═════ DATA SECTION ═════

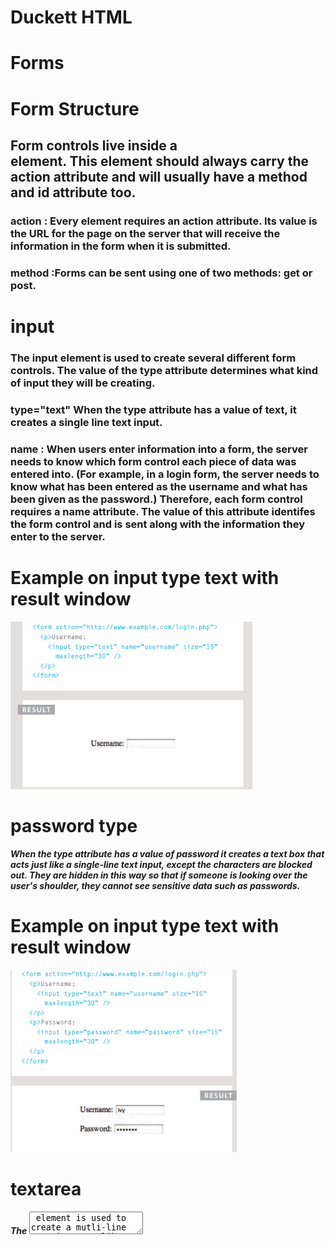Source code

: # Duckett HTML 
# Forms

# Form Structure

## Form controls live inside a <form> element. This element should always carry the action attribute and will usually have a method and id attribute too.

### action : Every <form> element requires an action attribute. Its value is the URL for the page on the server that will receive the information in the form when it is submitted.

### method :Forms can be sent using one of two methods: get or post.

# input
### The input element is used to create several different form controls. The value of the type attribute determines what kind of input they will be creating.
### type="text" When the type attribute has a value of text, it creates a single line text input.

### name : When users enter information into a form, the server needs to know which form control each piece of data was entered into. (For example, in a login form, the server needs to know what has been entered as the username and what has been given as the password.) Therefore, each form control requires a name attribute. The value of this attribute identifes the form control and is sent along with the information they enter to the server.



# Example on input type text with result window

![input image](input.png)




# password type

***When the type attribute has
a value of password it creates
a text box that acts just like a
single-line text input, except
the characters are blocked out.
They are hidden in this way so
that if someone is looking over
the user's shoulder, they cannot
see sensitive data such as
passwords.***


# Example on input type text with result window

![pass image](pass.png)

# textarea  
***The <textarea> element
is used to create a mutli-line
text input. Unlike other input
elements this is not an empty
element. It should therefore have
an opening and a closing tag.***


# Example on  textarea with result window

![txtarea image](txtarea.png)

# radio  type

***Radio buttons allow users to pick
just one of a number of options.
name The name attribute is sent to
the server with the value of the
option the user selects. When
a question provides users with
options for answers in the form
of radio buttons, the value of
the name attribute should be the
same for all of the radio buttons
used to answer that question.***




# Example on input type radio with result window

![inpradiout image](radi.png)

# checkbox type
***Checkboxes allow users to select
(and unselect) one or more
options in answer to a question.
name
The name attribute is sent to
the server with the value of the
option(s) the user selects. When
a question provides users with
options for answers in the form
of checkboxes, the value of the
name attribute should be the
same for all of the buttons that
answer that question.***



# Example on input type checkbox with result window

![checkboxinput image](checkbox.png)

# drop down list box 
***A drop down list box (also
known as a select box) allows
users to select one option from a
drop down list.
The select element is used
to create a drop down list box. It
contains two or more option
elements.
The name attribute indicates the
name of the form control being
sent to the server.***


# Example on input type drop down list with result window

![ddl image](ddl.png)


# file type

***This type of input creates a
box that looks like a text input
followed by a browse button.
When the user clicks on the
browse button, a window opens
up that allows them to select a
fle from their computer to be
uploaded to the website.***


# Example on input type file with result window

![file image](file.png)

# input type="submit"
# The submit button is used to send a form to the server.

# Example on input type submit with result window

![submet image](submet.png)

------------------------------------------------------------------------------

═════

— THE PROBLEM —
Please copy the lines in the records above between the one holding "name of the form control being" and the one holding "up that allows them to select a", inclusive, exactly and with no other line.

— ANSWER SECTION —
name of the form control being
sent to the server.***


# Example on input type drop down list with result window

![ddl image](ddl.png)


# file type

***This type of input creates a
box that looks like a text input
followed by a browse button.
When the user clicks on the
browse button, a window opens
up that allows them to select a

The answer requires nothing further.